201 CHARACTERIZATION OF CANINE EMBRYONIC GERM CELLS: AN EXPERIMENTAL MODEL FOR CELL THERAPY

Abstract

Dogs represent excellent models to test different approaches before use for human therapy. Studies with animal models have suggested that the transplant of stem cells may have success in the treatment of degenerative diseases such as Parkinson's disease, diabetes, Duchenne muscular dystrophy (DMD), and acquired lesions. Embryonic stem cells are pluripotent and therefore have the potential to form all tissues. Our research aims to contribute to the treatment of DMD through the isolation and identification of embryonic germ cells and the development of the methodology of cellular differentiation for future transplantation into dystrophic dogs. Mongrel female dogs were ovariehysterectomized between 25 and 30 days of pregnancy. For recovery of embryos, the excised uterine horns were flushed with heparinized PBS. Samples collected from somites near the mesonephros area of four embryos recovered at 22 to 24 days of pregnancy and designated as A1 through A4 were dissociated and placed in culture. Isolated embryonic cells were allowed to plate onto monolayers of canine fibroblast cells.
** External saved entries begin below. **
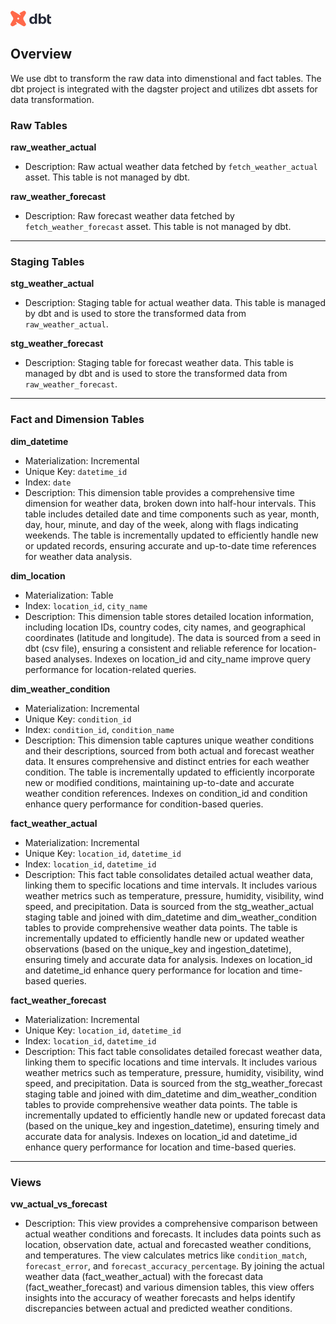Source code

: <svg width="65px" height="30px" viewBox="0 0 512 196" version="1.1" xmlns="http://www.w3.org/2000/svg" xmlns:xlink="http://www.w3.org/1999/xlink" preserveAspectRatio="xMidYMid">
    <g>
        <path d="M334.734481,30.2215133 L334.734481,163.655956 L307.692579,163.655956 L307.692579,150.047262 C304.86481,154.819068 300.801249,158.70736 295.851567,161.181549 C290.550042,163.832529 284.540489,165.246413 278.533108,165.246413 C271.109671,165.423203 263.686233,163.302376 257.500759,159.060722 C251.139364,154.819068 246.189682,148.986957 243.007898,142.094323 C239.474273,134.141168 237.706374,125.658077 237.882295,116.997979 C237.706374,108.338098 239.474273,99.8547904 243.007898,92.0786419 C246.189682,85.3625811 251.139364,79.5304698 257.324838,75.4656056 C263.686233,71.4007415 271.109671,69.4564872 278.533108,69.6332771 C284.364568,69.6332771 290.196028,70.8703718 295.321631,73.5213513 C300.271314,75.9957581 304.334875,79.7070424 307.162644,84.3022762 L307.162644,39.2349738 L334.734481,30.2215133 Z M302.215133,137.322517 C305.748759,132.727283 307.692579,126.01144 307.692579,117.351559 C307.692579,108.691461 305.926852,102.152407 302.215133,97.5573907 C298.503415,92.9621569 292.669783,90.3111775 286.662402,90.4879674 C280.652849,90.1343876 274.821389,92.7853671 270.931578,97.3806008 C267.222031,101.975617 265.276039,108.514888 265.276039,116.997979 C265.276039,125.658077 267.222031,132.373921 270.931578,137.145727 C274.643296,141.917534 280.652849,144.568513 286.662402,144.39194 C293.377811,144.39194 298.679336,141.917534 302.215133,137.322517 Z M431.408574,75.2888157 C437.769969,79.3536799 442.719651,85.1860084 445.723342,91.901852 C449.256967,99.6782177 451.024866,108.161309 450.848945,116.821406 C451.024866,125.481287 449.256967,134.141385 445.723342,141.917534 C442.541558,148.810167 437.594048,154.642496 431.230481,158.88415 C425.045007,162.949014 417.621569,165.069841 410.200304,164.893051 C404.190751,165.069841 398.181198,163.655956 392.879674,160.828187 C387.932163,158.35378 383.86643,154.465706 381.214582,149.693899 L381.214582,163.479166 L353.998931,163.479166 L353.998931,39.2349738 L381.392675,30.2215133 L381.392675,84.6556388 C384.042351,79.8838323 388.108084,75.9957581 393.055595,73.5213513 C398.359291,70.6937992 404.190751,69.2799145 410.200304,69.4564872 C417.621569,69.2799145 425.045007,71.4007415 431.408574,75.2888157 Z M417.975583,137.145727 C421.687302,132.373921 423.455201,125.658077 423.455201,116.821406 C423.455201,108.338098 421.687302,101.798828 417.975583,97.2038109 C414.263865,92.6087944 409.138261,90.3111775 402.422852,90.3111775 C396.415471,89.9578149 390.581839,92.6087944 386.6942,97.3806008 C382.982481,102.152407 381.214582,108.691461 381.214582,117.174769 C381.214582,125.834867 382.982481,132.550711 386.6942,137.145727 C390.405918,141.917534 396.237378,144.568513 402.422852,144.21515 C408.432405,144.568513 414.263865,141.917534 417.975583,137.145727 Z M488.669817,92.2552146 L488.669817,127.955477 C488.669817,133.080863 490.083702,136.792365 492.559629,139.089764 C495.387398,141.564171 499.096945,142.801266 502.986757,142.624476 C505.990447,142.624476 509.172231,142.094323 512,141.387381 L512,162.595434 C506.874397,164.362898 501.572872,165.246413 496.269176,165.069841 C484.96027,165.069841 476.298869,161.888492 470.289316,155.526011 C464.281935,149.163747 461.276073,140.150286 461.276073,128.485846 L461.276073,50.1924714 L488.669817,41.3558008 L488.669817,71.7541041 L512,71.7541041 L512,92.2552146 L488.669817,92.2552146 L488.669817,92.2552146 Z" fill="#262A38"></path>
        <path d="M187.161409,8.1297717 C191.756425,12.5481287 194.760984,18.3803487 195.467927,24.7427645 C195.467927,27.393744 194.760984,29.1612084 193.17031,32.5191302 C191.579853,35.877052 171.962257,69.8100669 166.130146,79.17689 C162.772224,84.6556388 161.004759,91.1949097 161.004759,97.5571735 C161.004759,104.096444 162.772224,110.458925 166.130146,115.937674 C171.962257,125.304497 191.579853,159.414085 193.17031,162.772224 C194.760984,166.130146 195.467927,167.720603 195.467927,170.371582 C194.760984,176.734064 191.933215,182.566392 187.338199,186.808046 C182.919755,191.403063 177.087643,194.407622 170.901952,194.937774 C168.250973,194.937774 166.483508,194.230832 163.302376,192.640157 C160.121027,191.049483 125.481287,171.962257 116.114247,166.130146 C115.407305,165.776566 114.700362,165.246413 113.816847,164.892834 L67.5124501,137.49909 C68.572755,146.33576 72.4610464,154.819068 78.8233102,161.004759 C80.0606222,162.241854 81.297717,163.302376 82.7116017,164.362681 C81.6510796,164.892834 80.4139848,165.423203 79.3536799,166.130146 C69.9866396,171.962257 35.877052,191.579853 32.5191302,193.17031 C29.1612084,194.760984 27.5705339,195.467927 24.7427645,195.467927 C18.3803487,194.760984 12.5481287,191.933215 8.30649642,187.338199 C3.71141468,182.919755 0.70693582,177.087643 0,170.725162 C0.176734064,168.074183 0.883671403,165.423203 2.29755173,163.125586 C3.88816113,159.767665 23.5056698,125.65786 29.3377811,116.291037 C32.6959201,110.812288 34.4631674,104.449807 34.4631674,97.9107533 C34.4631674,91.3714824 32.6959201,85.0090014 29.3377811,79.5302526 C23.5056698,69.8100669 3.71141468,35.7002622 2.29755173,32.3423404 C0.883671403,30.0447235 0.176734064,27.393744 0,24.7427645 C0.70693582,18.3803487 3.53468996,12.5481287 8.1297717,8.1297717 C12.5481287,3.53468996 18.3803487,0.70693582 24.7427645,0 C27.393744,0.176734064 30.0447235,0.883671403 32.5191302,2.29755173 C35.3468996,3.53468996 60.2662368,18.0268775 73.5213513,25.8032866 L76.5259105,27.5705339 C77.5862154,28.2774762 78.4699477,28.8076287 79.17689,29.1612084 L80.5907747,30.0447235 L127.778687,57.9688371 C126.718382,47.3647021 121.239633,37.6442993 112.756325,31.1052456 C113.816847,30.5750931 115.053942,30.0447235 116.114247,29.3377811 C125.481287,23.5056698 159.590875,3.71141468 162.948797,2.29755173 C165.246413,0.883671403 167.897393,0.176734064 170.725162,0 C176.910853,0.70693582 182.743182,3.53468996 187.161409,8.1297717 Z M100.208153,110.282136 L110.282136,100.208153 C111.69602,98.7942683 111.69602,96.6736585 110.282136,95.2597738 L100.208153,85.1857912 C98.7942683,83.7719066 96.6736585,83.7719066 95.2597738,85.1857912 L85.1857912,95.2597738 C83.7719066,96.6736585 83.7719066,98.7942683 85.1857912,100.208153 L95.2597738,110.282136 C96.4968686,111.51923 98.7942683,111.51923 100.208153,110.282136 Z" fill="#FF694A"></path>
    </g>
</svg>


## Overview
We use dbt to transform the raw data into dimenstional and fact tables. The dbt project is integrated with the dagster project and utilizes dbt assets for data transformation.

### Raw Tables
**raw_weather_actual**
- Description: Raw actual weather data fetched by `fetch_weather_actual` asset. This table is not managed by dbt.

**raw_weather_forecast**
- Description: Raw forecast weather data fetched by `fetch_weather_forecast` asset. This table is not managed by dbt.
---
### Staging Tables
**stg_weather_actual**
- Description: Staging table for actual weather data. This table is managed by dbt and is used to store the transformed data from `raw_weather_actual`.

**stg_weather_forecast**
- Description: Staging table for forecast weather data. This table is managed by dbt and is used to store the transformed data from `raw_weather_forecast`.
---
### Fact and Dimension Tables
**dim_datetime**
- Materialization: Incremental
- Unique Key: `datetime_id`
- Index: `date`
- Description: This dimension table provides a comprehensive time dimension for weather data, broken down into half-hour intervals. This table includes detailed date and time components such as year, month, day, hour, minute, and day of the week, along with flags indicating weekends. The table is incrementally updated to efficiently handle new or updated records, ensuring accurate and up-to-date time references for weather data analysis.

**dim_location**
- Materialization: Table
- Index: `location_id`, `city_name`
- Description: This dimension table stores detailed location information, including location IDs, country codes, city names, and geographical coordinates (latitude and longitude). The data is sourced from a seed in dbt (csv file), ensuring a consistent and reliable reference for location-based analyses. Indexes on location_id and city_name improve query performance for location-related queries.

**dim_weather_condition**
- Materialization: Incremental
- Unique Key: `condition_id`
- Index: `condition_id`, `condition_name`
- Description: This dimension table captures unique weather conditions and their descriptions, sourced from both actual and forecast weather data. It ensures comprehensive and distinct entries for each weather condition. The table is incrementally updated to efficiently incorporate new or modified conditions, maintaining up-to-date and accurate weather condition references. Indexes on condition_id and condition enhance query performance for condition-based queries.


**fact_weather_actual**
- Materialization: Incremental
- Unique Key: `location_id`, `datetime_id`
- Index: `location_id`, `datetime_id`
- Description: This fact table consolidates detailed actual weather data, linking them to specific locations and time intervals. It includes various weather metrics such as temperature, pressure, humidity, visibility, wind speed, and precipitation. Data is sourced from the stg_weather_actual staging table and joined with dim_datetime and dim_weather_condition tables to provide comprehensive weather data points. The table is incrementally updated to efficiently handle new or updated weather observations (based on the unique_key and ingestion_datetime), ensuring timely and accurate data for analysis. Indexes on location_id and datetime_id enhance query performance for location and time-based queries.

**fact_weather_forecast**
- Materialization: Incremental
- Unique Key: `location_id`, `datetime_id`
- Index: `location_id`, `datetime_id`
- Description: This fact table consolidates detailed forecast weather data, linking them to specific locations and time intervals. It includes various weather metrics such as temperature, pressure, humidity, visibility, wind speed, and precipitation. Data is sourced from the stg_weather_forecast staging table and joined with dim_datetime and dim_weather_condition tables to provide comprehensive weather data points. The table is incrementally updated to efficiently handle new or updated forecast data (based on the unique_key and ingestion_datetime), ensuring timely and accurate data for analysis. Indexes on location_id and datetime_id enhance query performance for location and time-based queries.
---
### Views
**vw_actual_vs_forecast**
- Description: This view provides a comprehensive comparison between actual weather conditions and forecasts. It includes data points such as location, observation date, actual and forecasted weather conditions, and temperatures. The view calculates metrics like `condition_match`, `forecast_error`, and `forecast_accuracy_percentage`. By joining the actual weather data (fact_weather_actual) with the forecast data (fact_weather_forecast) and various dimension tables, this view offers insights into the accuracy of weather forecasts and helps identify discrepancies between actual and predicted weather conditions.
Flow cytometry was used to identify CD34+ markers. Isolated compact colonies of embryonic germ cells were seen growing around tissue fragments at 7 days of culture and remained in the undifferentiated stage until approximately 21 days in culture. At 14 days of explant, cell colonies were analyzed by flow cytometry. Cells from the A2 embryos contained the highest number of CD34+ cells, whereas no cells from A4 embryos showed specificity for the marker. A small proportion (2.12%) of cells from embryos A1 and A3 showed specificity for the CD34 marker. A quantity of A2 embryo cells that had maintained stem cell characteristics were frozen for future studies. Our results suggest that although spontaneous differentiation occurred, a small population of cells maintain the characteristics of stem cells. We are currently trying to improve the methodology to maintain cells undifferentiated for longer periods and to better control the specific differentiation process.